Which of the lines below hold the word "sample"? Pull each of them out.

- Source data -
-- -- --

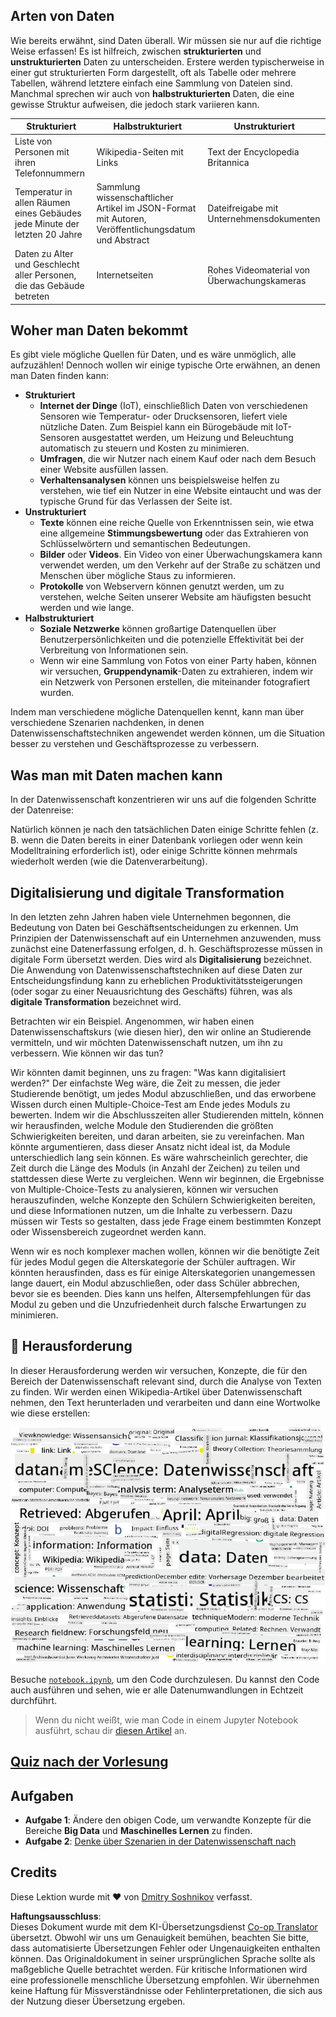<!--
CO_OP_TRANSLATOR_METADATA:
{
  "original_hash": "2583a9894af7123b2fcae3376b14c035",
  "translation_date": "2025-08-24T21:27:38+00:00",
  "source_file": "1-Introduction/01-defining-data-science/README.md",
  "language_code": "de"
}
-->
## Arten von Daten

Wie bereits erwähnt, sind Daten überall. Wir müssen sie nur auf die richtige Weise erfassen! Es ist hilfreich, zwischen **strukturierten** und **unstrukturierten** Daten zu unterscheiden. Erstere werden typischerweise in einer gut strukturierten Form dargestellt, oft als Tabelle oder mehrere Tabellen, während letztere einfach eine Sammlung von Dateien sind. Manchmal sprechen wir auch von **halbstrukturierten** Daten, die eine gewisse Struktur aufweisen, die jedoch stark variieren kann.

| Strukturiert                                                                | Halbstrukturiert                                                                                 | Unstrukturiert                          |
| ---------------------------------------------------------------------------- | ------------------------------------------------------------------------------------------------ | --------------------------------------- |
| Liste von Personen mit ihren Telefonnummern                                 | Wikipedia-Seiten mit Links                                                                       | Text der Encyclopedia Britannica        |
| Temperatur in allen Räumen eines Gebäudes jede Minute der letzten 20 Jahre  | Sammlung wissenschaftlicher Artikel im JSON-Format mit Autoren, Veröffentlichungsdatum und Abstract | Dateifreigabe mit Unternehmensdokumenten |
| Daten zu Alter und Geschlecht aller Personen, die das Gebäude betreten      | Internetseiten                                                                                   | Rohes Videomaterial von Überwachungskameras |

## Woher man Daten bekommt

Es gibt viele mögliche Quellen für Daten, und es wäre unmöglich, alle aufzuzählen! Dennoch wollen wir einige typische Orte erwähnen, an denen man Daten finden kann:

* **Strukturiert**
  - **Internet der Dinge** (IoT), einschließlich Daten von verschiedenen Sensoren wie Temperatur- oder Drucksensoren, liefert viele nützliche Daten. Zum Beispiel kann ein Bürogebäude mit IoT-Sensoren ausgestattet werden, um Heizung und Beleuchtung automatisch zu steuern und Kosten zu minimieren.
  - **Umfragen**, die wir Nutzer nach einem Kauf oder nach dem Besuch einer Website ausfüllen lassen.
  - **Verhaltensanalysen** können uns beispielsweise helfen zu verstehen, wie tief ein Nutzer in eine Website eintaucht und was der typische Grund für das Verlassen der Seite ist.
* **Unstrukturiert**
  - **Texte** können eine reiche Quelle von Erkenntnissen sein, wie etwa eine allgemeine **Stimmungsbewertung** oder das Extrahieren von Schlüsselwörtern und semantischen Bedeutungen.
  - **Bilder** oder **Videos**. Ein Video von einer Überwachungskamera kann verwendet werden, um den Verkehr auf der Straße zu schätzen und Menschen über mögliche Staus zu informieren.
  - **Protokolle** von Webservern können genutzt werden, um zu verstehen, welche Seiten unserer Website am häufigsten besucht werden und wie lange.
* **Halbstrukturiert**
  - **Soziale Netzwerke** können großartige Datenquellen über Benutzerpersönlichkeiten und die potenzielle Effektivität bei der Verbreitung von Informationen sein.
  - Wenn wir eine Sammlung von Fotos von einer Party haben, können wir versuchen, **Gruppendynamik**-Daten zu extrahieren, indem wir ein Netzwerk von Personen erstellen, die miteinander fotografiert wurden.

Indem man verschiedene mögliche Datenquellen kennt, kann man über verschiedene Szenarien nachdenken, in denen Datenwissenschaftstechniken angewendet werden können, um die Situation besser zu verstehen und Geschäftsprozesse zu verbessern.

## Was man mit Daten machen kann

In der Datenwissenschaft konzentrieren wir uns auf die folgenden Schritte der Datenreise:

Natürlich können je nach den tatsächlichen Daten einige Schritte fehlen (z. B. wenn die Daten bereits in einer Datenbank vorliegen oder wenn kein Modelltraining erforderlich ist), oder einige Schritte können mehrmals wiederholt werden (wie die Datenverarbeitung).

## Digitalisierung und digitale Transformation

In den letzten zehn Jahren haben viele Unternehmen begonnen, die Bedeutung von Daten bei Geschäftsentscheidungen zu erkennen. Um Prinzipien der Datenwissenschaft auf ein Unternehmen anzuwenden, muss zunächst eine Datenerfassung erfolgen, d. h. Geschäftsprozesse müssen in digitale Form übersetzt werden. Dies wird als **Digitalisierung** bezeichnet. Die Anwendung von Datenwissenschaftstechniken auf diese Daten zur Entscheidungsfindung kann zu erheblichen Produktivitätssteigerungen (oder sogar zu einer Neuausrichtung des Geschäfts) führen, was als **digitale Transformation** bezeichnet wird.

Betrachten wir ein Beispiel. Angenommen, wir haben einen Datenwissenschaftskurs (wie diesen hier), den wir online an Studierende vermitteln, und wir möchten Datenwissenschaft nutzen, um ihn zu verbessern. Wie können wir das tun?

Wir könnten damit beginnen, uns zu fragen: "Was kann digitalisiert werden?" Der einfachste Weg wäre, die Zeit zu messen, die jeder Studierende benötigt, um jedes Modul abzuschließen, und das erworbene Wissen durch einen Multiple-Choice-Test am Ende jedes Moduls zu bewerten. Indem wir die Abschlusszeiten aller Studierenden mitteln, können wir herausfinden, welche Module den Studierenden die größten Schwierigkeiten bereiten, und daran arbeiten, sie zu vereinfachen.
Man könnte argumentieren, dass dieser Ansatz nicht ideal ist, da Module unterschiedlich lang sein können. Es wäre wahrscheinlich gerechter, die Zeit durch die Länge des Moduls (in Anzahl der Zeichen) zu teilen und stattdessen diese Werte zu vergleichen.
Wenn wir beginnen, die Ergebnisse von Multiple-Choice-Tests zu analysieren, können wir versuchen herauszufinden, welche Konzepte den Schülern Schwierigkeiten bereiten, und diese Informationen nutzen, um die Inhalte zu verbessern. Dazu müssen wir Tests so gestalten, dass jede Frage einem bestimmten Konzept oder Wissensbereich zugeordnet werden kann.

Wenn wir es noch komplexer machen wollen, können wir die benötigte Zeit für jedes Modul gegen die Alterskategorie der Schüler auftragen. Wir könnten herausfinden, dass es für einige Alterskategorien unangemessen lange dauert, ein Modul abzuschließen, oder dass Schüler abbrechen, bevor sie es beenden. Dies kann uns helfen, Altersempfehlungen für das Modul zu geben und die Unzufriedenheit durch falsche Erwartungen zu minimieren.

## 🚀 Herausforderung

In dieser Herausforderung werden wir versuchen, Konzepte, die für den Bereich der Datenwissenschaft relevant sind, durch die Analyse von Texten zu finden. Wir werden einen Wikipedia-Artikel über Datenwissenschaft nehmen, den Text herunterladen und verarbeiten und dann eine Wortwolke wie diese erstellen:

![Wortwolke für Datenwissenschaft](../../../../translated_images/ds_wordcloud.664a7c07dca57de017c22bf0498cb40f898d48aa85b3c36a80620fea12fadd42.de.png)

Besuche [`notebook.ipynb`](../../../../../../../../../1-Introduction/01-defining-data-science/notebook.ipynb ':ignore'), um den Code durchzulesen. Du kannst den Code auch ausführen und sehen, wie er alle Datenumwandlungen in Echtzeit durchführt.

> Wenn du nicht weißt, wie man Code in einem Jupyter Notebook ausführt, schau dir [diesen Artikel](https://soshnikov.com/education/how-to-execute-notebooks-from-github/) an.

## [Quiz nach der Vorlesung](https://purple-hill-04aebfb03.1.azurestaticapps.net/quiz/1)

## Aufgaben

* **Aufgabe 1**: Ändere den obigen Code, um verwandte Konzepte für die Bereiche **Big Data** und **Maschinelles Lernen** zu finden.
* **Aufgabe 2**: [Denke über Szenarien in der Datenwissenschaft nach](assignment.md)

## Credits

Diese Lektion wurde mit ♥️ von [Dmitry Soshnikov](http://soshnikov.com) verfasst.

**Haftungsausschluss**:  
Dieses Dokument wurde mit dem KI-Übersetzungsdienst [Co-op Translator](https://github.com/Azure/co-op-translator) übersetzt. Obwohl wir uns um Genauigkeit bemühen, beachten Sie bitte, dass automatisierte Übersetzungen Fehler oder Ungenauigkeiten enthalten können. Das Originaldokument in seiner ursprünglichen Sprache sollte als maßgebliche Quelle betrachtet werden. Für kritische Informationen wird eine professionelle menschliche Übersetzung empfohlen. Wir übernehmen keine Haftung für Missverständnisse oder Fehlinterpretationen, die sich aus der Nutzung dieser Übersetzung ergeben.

-- -- --

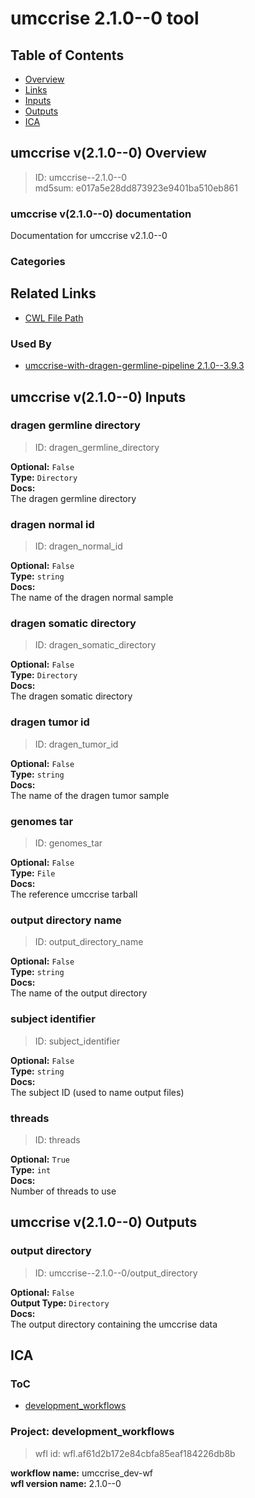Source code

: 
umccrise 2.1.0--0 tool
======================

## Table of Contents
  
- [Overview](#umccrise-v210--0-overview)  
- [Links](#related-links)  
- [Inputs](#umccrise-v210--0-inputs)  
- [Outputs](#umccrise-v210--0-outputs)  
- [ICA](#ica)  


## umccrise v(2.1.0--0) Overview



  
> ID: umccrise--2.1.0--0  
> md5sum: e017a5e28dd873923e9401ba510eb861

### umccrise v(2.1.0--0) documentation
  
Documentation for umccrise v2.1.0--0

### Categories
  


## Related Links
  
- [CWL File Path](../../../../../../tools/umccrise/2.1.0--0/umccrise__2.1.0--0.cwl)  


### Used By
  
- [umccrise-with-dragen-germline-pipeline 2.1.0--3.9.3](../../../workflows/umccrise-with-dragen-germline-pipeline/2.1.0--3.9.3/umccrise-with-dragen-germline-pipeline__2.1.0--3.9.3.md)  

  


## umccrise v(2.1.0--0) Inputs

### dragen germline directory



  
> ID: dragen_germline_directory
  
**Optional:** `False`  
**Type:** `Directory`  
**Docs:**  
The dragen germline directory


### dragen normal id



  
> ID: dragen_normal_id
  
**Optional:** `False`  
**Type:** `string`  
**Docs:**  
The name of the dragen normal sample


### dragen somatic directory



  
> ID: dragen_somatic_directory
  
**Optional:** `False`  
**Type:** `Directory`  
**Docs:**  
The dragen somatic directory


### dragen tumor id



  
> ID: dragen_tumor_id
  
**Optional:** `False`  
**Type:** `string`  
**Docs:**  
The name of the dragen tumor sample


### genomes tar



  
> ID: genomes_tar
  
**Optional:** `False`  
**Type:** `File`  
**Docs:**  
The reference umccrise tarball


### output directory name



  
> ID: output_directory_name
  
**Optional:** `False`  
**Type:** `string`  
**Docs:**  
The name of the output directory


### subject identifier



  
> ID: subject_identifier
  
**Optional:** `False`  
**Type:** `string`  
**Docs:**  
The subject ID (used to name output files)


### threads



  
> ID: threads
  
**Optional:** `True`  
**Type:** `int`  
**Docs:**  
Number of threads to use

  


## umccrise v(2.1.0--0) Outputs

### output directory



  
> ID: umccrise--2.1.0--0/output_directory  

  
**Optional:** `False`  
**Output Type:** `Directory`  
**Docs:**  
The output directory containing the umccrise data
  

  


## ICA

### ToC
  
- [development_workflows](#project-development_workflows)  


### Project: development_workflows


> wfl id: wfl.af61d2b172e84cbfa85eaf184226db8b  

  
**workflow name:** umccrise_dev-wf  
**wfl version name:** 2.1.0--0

-- -- --

- EXERCISE RESPONSE -
The name of the dragen normal sample
The name of the dragen tumor sample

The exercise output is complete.